Nukkleus intends to use the proceeds from the transaction to accelerate growth across Nukkleus's network, empowering Nukkleus's portfolio of businesses to pioneer faster and more valuable custody.

ClearThink Capital LLC acted as financial advisor and Ralph De Martino of Schiff Hardin LLP acted as legal advisor to Nukkleus. Axiom Capital Management Inc., EarlyBirdCapital, Inc. and Red Eight Capital Limited acted as financial advisors and Giovanni Caruso of Loeb & Loeb LLP acted as legal advisor to Brilliant Acquisition Corporation.
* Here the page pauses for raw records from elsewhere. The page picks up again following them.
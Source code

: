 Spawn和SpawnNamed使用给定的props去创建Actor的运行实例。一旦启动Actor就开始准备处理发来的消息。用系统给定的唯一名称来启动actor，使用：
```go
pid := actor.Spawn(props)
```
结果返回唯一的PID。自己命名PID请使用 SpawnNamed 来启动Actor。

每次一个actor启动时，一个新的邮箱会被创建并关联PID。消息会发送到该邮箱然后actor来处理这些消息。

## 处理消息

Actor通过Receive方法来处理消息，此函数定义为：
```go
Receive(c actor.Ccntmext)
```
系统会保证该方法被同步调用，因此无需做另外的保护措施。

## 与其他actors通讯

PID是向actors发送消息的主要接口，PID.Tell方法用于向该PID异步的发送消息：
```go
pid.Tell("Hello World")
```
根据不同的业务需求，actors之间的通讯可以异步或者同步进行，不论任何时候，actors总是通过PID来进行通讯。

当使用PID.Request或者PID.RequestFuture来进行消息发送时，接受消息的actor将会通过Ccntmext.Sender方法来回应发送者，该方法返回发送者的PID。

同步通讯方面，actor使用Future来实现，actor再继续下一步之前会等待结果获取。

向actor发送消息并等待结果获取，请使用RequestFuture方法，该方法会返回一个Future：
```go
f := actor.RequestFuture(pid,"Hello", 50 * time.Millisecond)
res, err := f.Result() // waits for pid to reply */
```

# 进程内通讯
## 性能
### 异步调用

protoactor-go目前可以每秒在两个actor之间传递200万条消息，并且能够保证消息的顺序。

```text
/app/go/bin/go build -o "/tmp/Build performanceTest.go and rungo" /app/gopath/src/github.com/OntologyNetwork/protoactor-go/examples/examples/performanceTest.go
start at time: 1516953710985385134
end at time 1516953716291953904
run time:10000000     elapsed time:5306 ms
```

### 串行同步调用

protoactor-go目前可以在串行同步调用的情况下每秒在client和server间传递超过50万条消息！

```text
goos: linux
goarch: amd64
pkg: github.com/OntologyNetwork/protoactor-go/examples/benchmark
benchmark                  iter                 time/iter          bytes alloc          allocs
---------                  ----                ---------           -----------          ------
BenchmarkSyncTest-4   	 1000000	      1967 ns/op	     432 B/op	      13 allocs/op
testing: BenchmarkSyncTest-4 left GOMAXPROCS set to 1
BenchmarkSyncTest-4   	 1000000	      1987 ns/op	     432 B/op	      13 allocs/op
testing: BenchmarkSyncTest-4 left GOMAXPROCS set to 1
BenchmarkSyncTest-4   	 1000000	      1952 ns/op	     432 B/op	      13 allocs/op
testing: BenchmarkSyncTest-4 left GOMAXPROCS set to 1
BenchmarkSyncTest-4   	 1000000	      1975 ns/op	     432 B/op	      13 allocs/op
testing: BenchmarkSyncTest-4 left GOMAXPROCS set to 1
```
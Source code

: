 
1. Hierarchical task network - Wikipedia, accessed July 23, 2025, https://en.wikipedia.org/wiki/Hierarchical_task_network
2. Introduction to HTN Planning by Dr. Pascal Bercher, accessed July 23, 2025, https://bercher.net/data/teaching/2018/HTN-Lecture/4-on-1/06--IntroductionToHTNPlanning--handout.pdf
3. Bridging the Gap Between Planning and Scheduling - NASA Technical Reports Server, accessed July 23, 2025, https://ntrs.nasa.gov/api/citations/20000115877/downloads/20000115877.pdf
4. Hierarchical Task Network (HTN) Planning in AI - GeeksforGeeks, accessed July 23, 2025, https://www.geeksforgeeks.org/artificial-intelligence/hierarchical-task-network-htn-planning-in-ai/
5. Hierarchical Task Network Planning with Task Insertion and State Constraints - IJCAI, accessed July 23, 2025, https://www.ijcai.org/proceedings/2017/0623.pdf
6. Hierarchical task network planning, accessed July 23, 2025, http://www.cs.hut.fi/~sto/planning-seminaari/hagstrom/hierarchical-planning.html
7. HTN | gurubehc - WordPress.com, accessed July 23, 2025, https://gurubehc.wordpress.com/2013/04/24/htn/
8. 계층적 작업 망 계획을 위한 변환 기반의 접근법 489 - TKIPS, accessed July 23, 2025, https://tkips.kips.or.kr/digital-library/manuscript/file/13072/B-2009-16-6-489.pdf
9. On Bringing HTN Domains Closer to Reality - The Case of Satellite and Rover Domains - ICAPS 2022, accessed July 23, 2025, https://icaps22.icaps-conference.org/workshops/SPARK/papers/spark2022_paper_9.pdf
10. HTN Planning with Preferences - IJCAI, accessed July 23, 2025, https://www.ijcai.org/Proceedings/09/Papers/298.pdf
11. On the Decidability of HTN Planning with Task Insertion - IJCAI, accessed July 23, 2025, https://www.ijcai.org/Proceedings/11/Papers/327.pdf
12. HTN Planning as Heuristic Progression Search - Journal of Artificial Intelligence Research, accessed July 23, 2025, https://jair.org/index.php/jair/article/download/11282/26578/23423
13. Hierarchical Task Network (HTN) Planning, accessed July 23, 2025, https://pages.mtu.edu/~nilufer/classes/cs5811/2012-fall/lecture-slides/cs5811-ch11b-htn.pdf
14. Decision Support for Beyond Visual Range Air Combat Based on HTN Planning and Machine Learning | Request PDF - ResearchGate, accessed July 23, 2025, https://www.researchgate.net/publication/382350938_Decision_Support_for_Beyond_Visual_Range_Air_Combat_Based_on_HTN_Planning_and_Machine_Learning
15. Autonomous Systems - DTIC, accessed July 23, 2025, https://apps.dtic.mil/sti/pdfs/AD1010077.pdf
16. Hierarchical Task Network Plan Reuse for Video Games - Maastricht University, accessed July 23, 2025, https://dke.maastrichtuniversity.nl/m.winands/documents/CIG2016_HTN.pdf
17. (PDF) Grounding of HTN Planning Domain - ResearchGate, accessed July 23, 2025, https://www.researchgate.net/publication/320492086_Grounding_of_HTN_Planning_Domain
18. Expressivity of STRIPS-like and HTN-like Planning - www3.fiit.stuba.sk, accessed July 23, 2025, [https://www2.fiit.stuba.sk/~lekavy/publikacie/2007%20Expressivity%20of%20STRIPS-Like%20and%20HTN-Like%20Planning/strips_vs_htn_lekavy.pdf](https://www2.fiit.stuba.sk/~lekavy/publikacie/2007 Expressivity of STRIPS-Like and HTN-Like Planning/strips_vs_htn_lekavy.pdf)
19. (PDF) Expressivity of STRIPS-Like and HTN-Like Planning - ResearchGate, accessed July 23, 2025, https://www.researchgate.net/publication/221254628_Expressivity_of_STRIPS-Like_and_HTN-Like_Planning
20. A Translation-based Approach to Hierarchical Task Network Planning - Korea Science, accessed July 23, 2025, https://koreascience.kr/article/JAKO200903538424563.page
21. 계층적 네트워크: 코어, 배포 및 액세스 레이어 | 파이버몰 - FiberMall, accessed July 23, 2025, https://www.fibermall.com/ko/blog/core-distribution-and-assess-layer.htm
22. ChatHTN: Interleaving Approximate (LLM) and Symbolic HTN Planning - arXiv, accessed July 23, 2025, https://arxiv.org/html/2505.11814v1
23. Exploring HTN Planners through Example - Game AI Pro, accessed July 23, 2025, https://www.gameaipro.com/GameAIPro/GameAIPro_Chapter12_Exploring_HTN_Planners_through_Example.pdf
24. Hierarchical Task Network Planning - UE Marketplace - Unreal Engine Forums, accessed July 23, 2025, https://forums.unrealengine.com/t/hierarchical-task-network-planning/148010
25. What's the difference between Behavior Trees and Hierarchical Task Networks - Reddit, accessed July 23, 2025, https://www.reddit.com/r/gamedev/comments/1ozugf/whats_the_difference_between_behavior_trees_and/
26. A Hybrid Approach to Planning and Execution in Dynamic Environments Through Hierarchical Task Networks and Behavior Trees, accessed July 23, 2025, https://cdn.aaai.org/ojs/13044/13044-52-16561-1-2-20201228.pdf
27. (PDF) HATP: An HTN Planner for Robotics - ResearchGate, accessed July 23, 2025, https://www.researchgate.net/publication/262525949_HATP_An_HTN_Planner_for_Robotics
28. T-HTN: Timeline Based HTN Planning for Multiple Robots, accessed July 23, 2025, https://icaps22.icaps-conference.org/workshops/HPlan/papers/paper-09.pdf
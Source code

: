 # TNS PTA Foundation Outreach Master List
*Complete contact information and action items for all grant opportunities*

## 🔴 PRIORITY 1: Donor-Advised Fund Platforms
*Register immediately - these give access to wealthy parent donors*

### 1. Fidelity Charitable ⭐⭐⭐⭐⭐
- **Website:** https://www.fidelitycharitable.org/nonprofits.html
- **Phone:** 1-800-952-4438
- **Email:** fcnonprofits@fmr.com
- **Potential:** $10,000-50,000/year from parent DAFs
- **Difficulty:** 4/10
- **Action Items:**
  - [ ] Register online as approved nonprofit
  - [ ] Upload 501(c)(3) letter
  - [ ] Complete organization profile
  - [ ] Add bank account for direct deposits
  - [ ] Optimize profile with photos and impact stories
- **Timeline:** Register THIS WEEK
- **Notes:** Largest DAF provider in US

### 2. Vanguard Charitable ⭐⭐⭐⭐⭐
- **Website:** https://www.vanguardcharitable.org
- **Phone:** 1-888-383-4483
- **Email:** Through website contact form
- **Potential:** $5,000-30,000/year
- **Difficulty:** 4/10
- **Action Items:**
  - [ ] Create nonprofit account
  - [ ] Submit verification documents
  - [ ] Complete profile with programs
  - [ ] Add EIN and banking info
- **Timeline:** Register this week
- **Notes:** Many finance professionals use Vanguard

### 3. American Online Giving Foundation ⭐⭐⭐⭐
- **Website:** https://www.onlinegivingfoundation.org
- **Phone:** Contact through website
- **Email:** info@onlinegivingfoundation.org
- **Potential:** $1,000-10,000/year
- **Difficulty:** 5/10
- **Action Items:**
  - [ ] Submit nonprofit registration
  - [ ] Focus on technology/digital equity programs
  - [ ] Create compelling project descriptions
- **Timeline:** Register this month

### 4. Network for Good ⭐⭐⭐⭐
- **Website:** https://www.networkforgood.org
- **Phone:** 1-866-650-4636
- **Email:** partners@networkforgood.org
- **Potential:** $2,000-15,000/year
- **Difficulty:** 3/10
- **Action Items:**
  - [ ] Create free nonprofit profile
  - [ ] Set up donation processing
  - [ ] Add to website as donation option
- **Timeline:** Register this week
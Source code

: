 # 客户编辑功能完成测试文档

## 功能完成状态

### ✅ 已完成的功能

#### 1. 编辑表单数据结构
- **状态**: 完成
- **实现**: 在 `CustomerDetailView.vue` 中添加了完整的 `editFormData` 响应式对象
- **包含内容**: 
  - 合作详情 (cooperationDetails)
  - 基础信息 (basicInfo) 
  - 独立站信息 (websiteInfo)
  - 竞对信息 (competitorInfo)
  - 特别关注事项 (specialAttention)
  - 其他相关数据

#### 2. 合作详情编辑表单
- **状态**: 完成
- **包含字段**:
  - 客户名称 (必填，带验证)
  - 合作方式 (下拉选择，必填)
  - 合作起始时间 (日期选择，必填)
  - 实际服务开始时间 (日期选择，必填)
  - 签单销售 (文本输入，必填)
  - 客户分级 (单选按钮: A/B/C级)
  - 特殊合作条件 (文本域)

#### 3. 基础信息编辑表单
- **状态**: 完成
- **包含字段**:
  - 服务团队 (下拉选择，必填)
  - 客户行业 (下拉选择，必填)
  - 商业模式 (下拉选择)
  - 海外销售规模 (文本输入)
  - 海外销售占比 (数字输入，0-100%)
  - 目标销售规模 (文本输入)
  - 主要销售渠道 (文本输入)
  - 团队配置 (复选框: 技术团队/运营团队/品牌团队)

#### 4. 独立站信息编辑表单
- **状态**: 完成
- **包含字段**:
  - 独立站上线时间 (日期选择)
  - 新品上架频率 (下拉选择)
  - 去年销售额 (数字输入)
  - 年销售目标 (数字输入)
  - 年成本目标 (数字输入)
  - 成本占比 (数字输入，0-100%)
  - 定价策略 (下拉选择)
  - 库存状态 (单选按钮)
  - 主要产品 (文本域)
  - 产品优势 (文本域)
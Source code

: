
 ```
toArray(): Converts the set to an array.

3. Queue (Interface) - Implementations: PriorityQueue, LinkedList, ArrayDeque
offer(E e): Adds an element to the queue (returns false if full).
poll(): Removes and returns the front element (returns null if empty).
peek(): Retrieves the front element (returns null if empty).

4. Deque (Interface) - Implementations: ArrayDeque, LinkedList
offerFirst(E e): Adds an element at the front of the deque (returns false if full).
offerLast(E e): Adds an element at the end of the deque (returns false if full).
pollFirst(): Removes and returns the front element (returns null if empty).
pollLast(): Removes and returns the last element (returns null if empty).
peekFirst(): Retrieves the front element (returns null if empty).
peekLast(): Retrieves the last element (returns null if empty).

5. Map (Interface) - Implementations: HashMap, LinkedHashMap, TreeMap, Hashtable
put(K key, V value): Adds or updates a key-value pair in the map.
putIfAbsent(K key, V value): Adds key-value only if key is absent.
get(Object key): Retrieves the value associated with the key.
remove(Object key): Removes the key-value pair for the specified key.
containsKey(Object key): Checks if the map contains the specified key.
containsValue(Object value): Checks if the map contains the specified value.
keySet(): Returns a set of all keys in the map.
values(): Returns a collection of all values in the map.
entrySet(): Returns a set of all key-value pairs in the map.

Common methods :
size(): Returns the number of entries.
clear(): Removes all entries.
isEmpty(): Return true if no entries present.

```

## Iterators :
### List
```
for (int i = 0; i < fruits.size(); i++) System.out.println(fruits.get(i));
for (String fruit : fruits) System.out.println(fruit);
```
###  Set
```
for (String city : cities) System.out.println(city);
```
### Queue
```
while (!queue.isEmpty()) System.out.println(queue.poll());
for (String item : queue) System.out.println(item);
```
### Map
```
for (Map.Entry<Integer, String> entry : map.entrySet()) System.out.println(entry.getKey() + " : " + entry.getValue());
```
Continental Stock Transfer & Trust Company acted as transfer agent and registrar to Brilliant Acquisition Corporation. Issuer Direct Corporation (NYSEAM:ISDR) acted as transfer agent and registrar to Nukkleus. Ralph V. De Martino, Robert J. Minkus and Andrew M. Banks of ArentFox Schiff LLP acted as legal advisors to Nukkleus. The Benchmark Company, LLC acted as financial advisor and fairness opinion provider to Brilliant Acquisition Corporation. Karen Smith of Advantage Proxy, Inc. acted as information agent to Brilliant Acquisition Corporation and received a fee of $6,500.